ANNUAL MEETING OF STOCKHOLDERS
November 11, 2008

 

GENERAL


This Proxy Statement is furnished to stockholders of Kentucky First Federal Bancorp (“Kentucky First” or the “Company”) in connection with the solicitation by the Board of Directors of the Company of proxies to be used at the Annual Meeting of Stockholders (the “Annual Meeting”) which will be held at First Federal Center on the campus of Hazard Community and Technical College located at One Community College Drive, Hazard, Kentucky on Tuesday, November 11, 2008, at 3:30 p.m., Eastern time, and at any adjournment thereof. The accompanying Notice of Annual Meeting and proxy card and this Proxy Statement are being first mailed to stockholders on or about October 10, 2008.
 

VOTING AND REVOCABILITY OF PROXIES


Stockholders who execute proxies retain the right to revoke them at any time. Unless so revoked, the shares represented by properly executed proxies will be voted at the Annual Meeting and all adjournments thereof. Proxies may be revoked by written notice to Thomas F. Skaggs, Secretary of the Company, at the address shown above, by filing a later-dated proxy prior to a vote being taken on a particular proposal at the Annual Meeting or by attending the Annual Meeting and voting in person. The presence of a stockholder at the Annual Meeting will not in itself revoke such stockholder’s proxy.

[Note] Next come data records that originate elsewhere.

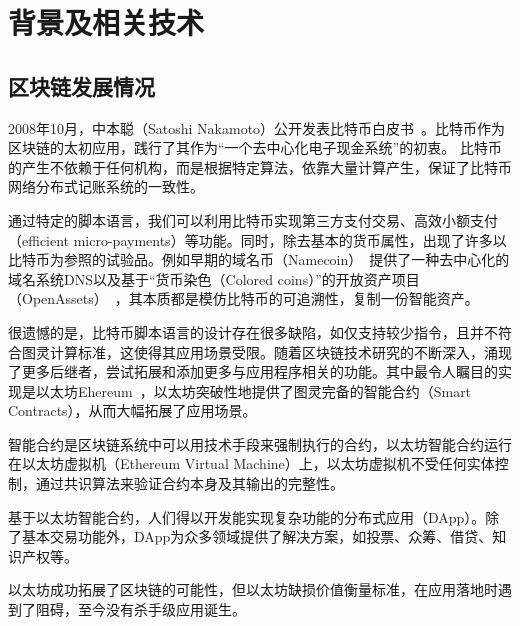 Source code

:
\section{背景及相关技术}



\subsection{区块链发展情况}
2008年10月，中本聪（Satoshi Nakamoto）公开发表比特币白皮书~\cite{Nakamoto2008}。比特币作为区块链的太初应用，践行了其作为“一个去中心化电子现金系统”的初衷。 比特币的产生不依赖于任何机构，而是根据特定算法，依靠大量计算产生，保证了比特币网络分布式记账系统的一致性。

通过特定的脚本语言，我们可以利用比特币实现第三方支付交易、高效小额支付（efficient micro-payments）等功能。同时，除去基本的货币属性，出现了许多以比特币为参照的试验品。例如早期的域名币（Namecoin）~\cite{Namecoin}提供了一种去中心化的域名系统DNS以及基于“货币染色（Colored coins）”的开放资产项目（OpenAssets）~\cite{OpenAssets}，其本质都是模仿比特币的可追溯性，复制一份智能资产。


很遗憾的是，比特币脚本语言的设计存在很多缺陷，如仅支持较少指令，且并不符合图灵计算标准，这使得其应用场景受限。随着区块链技术研究的不断深入，涌现了更多后继者，尝试拓展和添加更多与应用程序相关的功能。其中最令人瞩目的实现是以太坊Ehereum~\cite{buterin2013ethereum}，以太坊突破性地提供了图灵完备的智能合约（Smart Contracts），从而大幅拓展了应用场景。

智能合约是区块链系统中可以用技术手段来强制执行的合约，以太坊智能合约运行在以太坊虚拟机（Ethereum Virtual Machine）上，以太坊虚拟机不受任何实体控制，通过共识算法来验证合约本身及其输出的完整性。

基于以太坊智能合约，人们得以开发能实现复杂功能的分布式应用（DApp）。除了基本交易功能外，DApp为众多领域提供了解决方案，如投票、众筹、借贷、知识产权等。

以太坊成功拓展了区块链的可能性，但以太坊缺损价值衡量标准，在应用落地时遇到了阻碍，至今没有杀手级应用诞生。

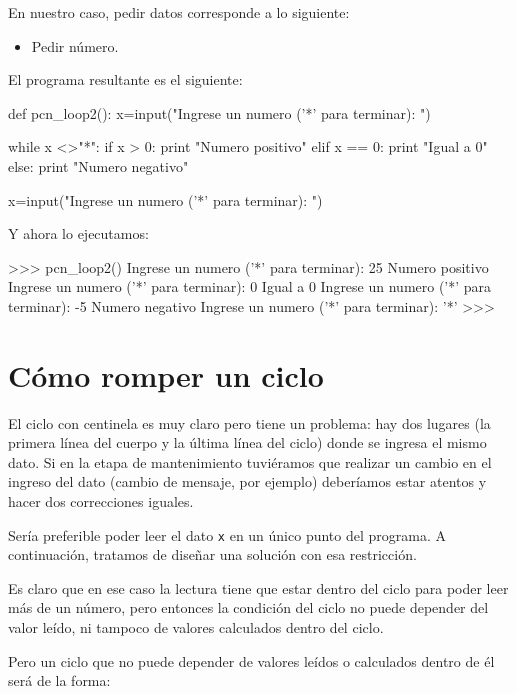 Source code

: En nuestro caso, pedir datos corresponde a lo siguiente:

\begin{itemize}
\item Pedir número.
\end{itemize}

El programa resultante es el siguiente:

\begin{codigo-python}
def pcn_loop2():
    x=input("Ingrese un numero ('*' para terminar): ")

    while x <>"*":
        if x > 0:
            print "Numero positivo"
        elif x == 0:
            print "Igual a 0"
        else:
            print "Numero negativo"

        x=input("Ingrese un numero ('*' para terminar): ")
\end{codigo-python}

Y ahora lo ejecutamos:

\begin{codigo-python-sn}
>>> pcn_loop2()
Ingrese un numero ('*' para terminar): 25
Numero positivo
Ingrese un numero ('*' para terminar): 0
Igual a 0
Ingrese un numero ('*' para terminar): -5
Numero negativo
Ingrese un numero ('*' para terminar): '*'
>>>
\end{codigo-python-sn}

\section{Cómo romper un ciclo}

El ciclo con centinela es muy claro pero tiene un problema: hay dos lugares
(la primera línea del cuerpo y la última línea del ciclo) donde se ingresa
el mismo dato. Si en la etapa de mantenimiento tuviéramos que realizar un
cambio en el ingreso del dato (cambio de mensaje, por ejemplo) deberíamos
estar atentos y hacer dos correcciones iguales.

Sería preferible poder leer el dato \lstinline!x! en un único punto del
programa.  A continuación, tratamos de diseñar una solución con esa
restricción.

Es claro que en ese caso la lectura tiene que estar dentro del ciclo para
poder leer más de un número, pero entonces la condición del ciclo no puede
depender del valor leído, ni tampoco de valores calculados dentro del
ciclo.

Pero un ciclo que no puede depender de valores leídos o calculados dentro
de él será de la forma:

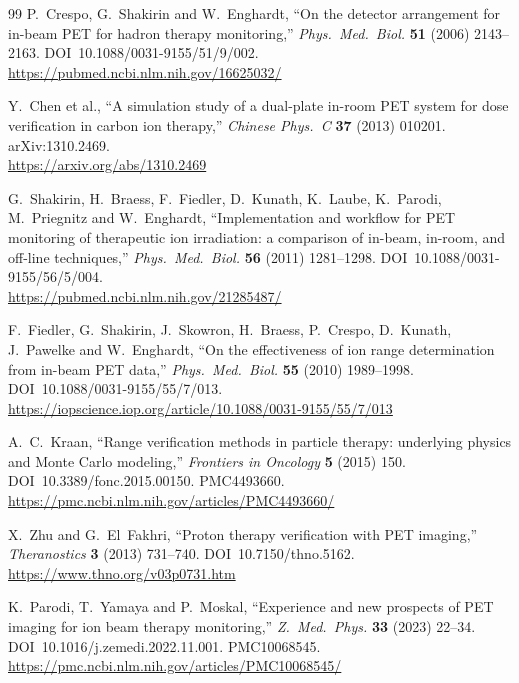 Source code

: \documentclass[11pt]{article}
\begin{document}
\begin{thebibliography}{99}
P.~Crespo, G.~Shakirin and W.~Enghardt,
``On the detector arrangement for in-beam PET for hadron therapy monitoring,''
\textit{Phys.\ Med.\ Biol.} \textbf{51} (2006) 2143--2163.
DOI~10.1088/0031-9155/51/9/002.\\
\url{https://pubmed.ncbi.nlm.nih.gov/16625032/}

Y.~Chen et al.,
``A simulation study of a dual-plate in-room PET system for dose verification in
carbon ion therapy,''
\textit{Chinese Phys.\ C} \textbf{37} (2013) 010201. arXiv:1310.2469.\\
\url{https://arxiv.org/abs/1310.2469}

G.~Shakirin, H.~Braess, F.~Fiedler, D.~Kunath, K.~Laube, K.~Parodi, M.~Priegnitz
and W.~Enghardt,
``Implementation and workflow for PET monitoring of therapeutic ion irradiation:
a comparison of in-beam, in-room, and off-line techniques,''
\textit{Phys.\ Med.\ Biol.} \textbf{56} (2011) 1281--1298.
DOI~10.1088/0031-9155/56/5/004.\\
\url{https://pubmed.ncbi.nlm.nih.gov/21285487/}

F.~Fiedler, G.~Shakirin, J.~Skowron, H.~Braess, P.~Crespo, D.~Kunath, J.~Pawelke
and W.~Enghardt,
``On the effectiveness of ion range determination from in-beam PET data,''
\textit{Phys.\ Med.\ Biol.} \textbf{55} (2010) 1989--1998.
DOI~10.1088/0031-9155/55/7/013.\\
\url{https://iopscience.iop.org/article/10.1088/0031-9155/55/7/013}

A.~C.~Kraan,
``Range verification methods in particle therapy: underlying physics and Monte
Carlo modeling,''
\textit{Frontiers in Oncology} \textbf{5} (2015) 150.
DOI~10.3389/fonc.2015.00150. PMC4493660.\\
\url{https://pmc.ncbi.nlm.nih.gov/articles/PMC4493660/}

X.~Zhu and G.~El~Fakhri,
``Proton therapy verification with PET imaging,''
\textit{Theranostics} \textbf{3} (2013) 731--740. DOI~10.7150/thno.5162.\\
\url{https://www.thno.org/v03p0731.htm}

K.~Parodi, T.~Yamaya and P.~Moskal,
``Experience and new prospects of PET imaging for ion beam therapy monitoring,''
\textit{Z.\ Med.\ Phys.} \textbf{33} (2023) 22--34.
DOI~10.1016/j.zemedi.2022.11.001. PMC10068545.\\
\url{https://pmc.ncbi.nlm.nih.gov/articles/PMC10068545/}


\end{thebibliography}
\end{document}
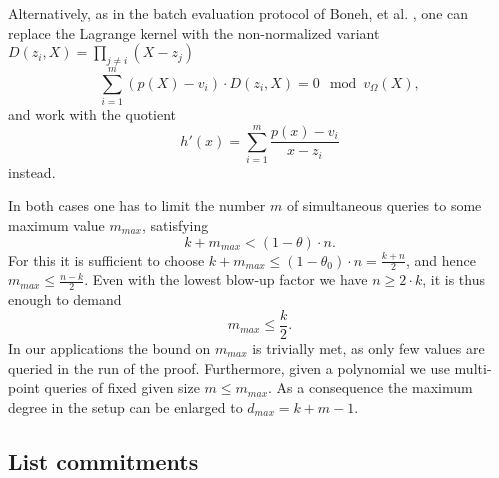 \documentclass[11pt]{article}
\theoremstyle{definition}
\theoremstyle{remark}
\begin{document}
Alternatively, as in the batch evaluation protocol of Boneh, et al. \cite{HaloInfinite}, one can replace the Lagrange kernel with the non-normalized variant $D(z_i,X)=\prod_{j\neq i} (X-z_j)$ 
\begin{equation}
\label{e:MultiEvalIdentity2}
\sum_{i=1}^m (p(X)-v_i) \cdot D(z_i,X) =  
0 \mod v_\Omega(X),
\end{equation}
and work with the quotient 
\[
h'(x) =%
\sum_{i=1}^m \frac{p(x)-v_i}{x-z_i}
\]
instead.

In both cases one has to limit the number $m$ of simultaneous queries to some maximum value $m_{max}$, satisfying 
\[
k+m_{max} < (1-\theta)\cdot n.
\]
For this it is sufficient to choose $k+m_{max} \leq  (1- \theta_0)\cdot n =\frac{k+n}{2}$, and hence $m_{max}\leq\frac{n-k}{2}$. 
Even with the lowest blow-up factor we have $n\geq 2\cdot k$, it is thus enough to demand
\begin{equation}
m_{max}\leq \frac{k}{2}.
\end{equation}
In our applications the bound on $m_{max}$ is trivially met, as only few values are queried in the run of the proof. 
Furthermore, given a polynomial we use multi-point queries of fixed given size $m\leq m_{max}$. 
As a consequence the maximum degree in the setup can be enlarged to $d_{max}= k+m-1$.  

\subsection{List commitments}
\end{document}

Proxies solicited by the Board of Directors of the Company will be voted in accordance with the directions given therein. Where no instructions are indicated, proxies will be voted “FOR” the nominees for director set forth below and “FOR” the ratification of the appointment of BDK LLP as the Company’s independent public accountants for the year ending June 30, 2009. The proxy confers discretionary authority on the persons named therein to vote with respect to the election of any person as a director where the nominee is unable to serve or for good cause will not serve, and matters incident to the conduct of the Annual Meeting. If any other business is presented at the Annual Meeting, proxies will be voted by those named therein in accordance with the determination of a majority of the Board of Directors. Proxies marked as abstentions will not be counted as votes cast. Shares held in “street name” which have been designated by brokers on proxies as not voted (“broker non-votes”) will not be counted as votes cast. Proxies marked as abstentions or as broker non-votes, however, will be treated as shares present for purposes of determining whether a quorum is present.
 

VOTING SECURITIES AND SECURITY OWNERSHIP


The securities entitled to vote at the Annual Meeting consist of the Company’s common stock, par value $0.01 per share (the “Common Stock”). Stockholders of record as of the close of business on September 30, 2008 (the “Record Date”) are entitled to one vote for each share of Common Stock then held. As of the Record Date, there were 7,703,750 shares of Common Stock issued and outstanding. The presence, in person or by proxy, of at least a majority of the total number of shares of Common Stock outstanding and entitled to vote will be necessary to constitute a quorum at the Annual Meeting.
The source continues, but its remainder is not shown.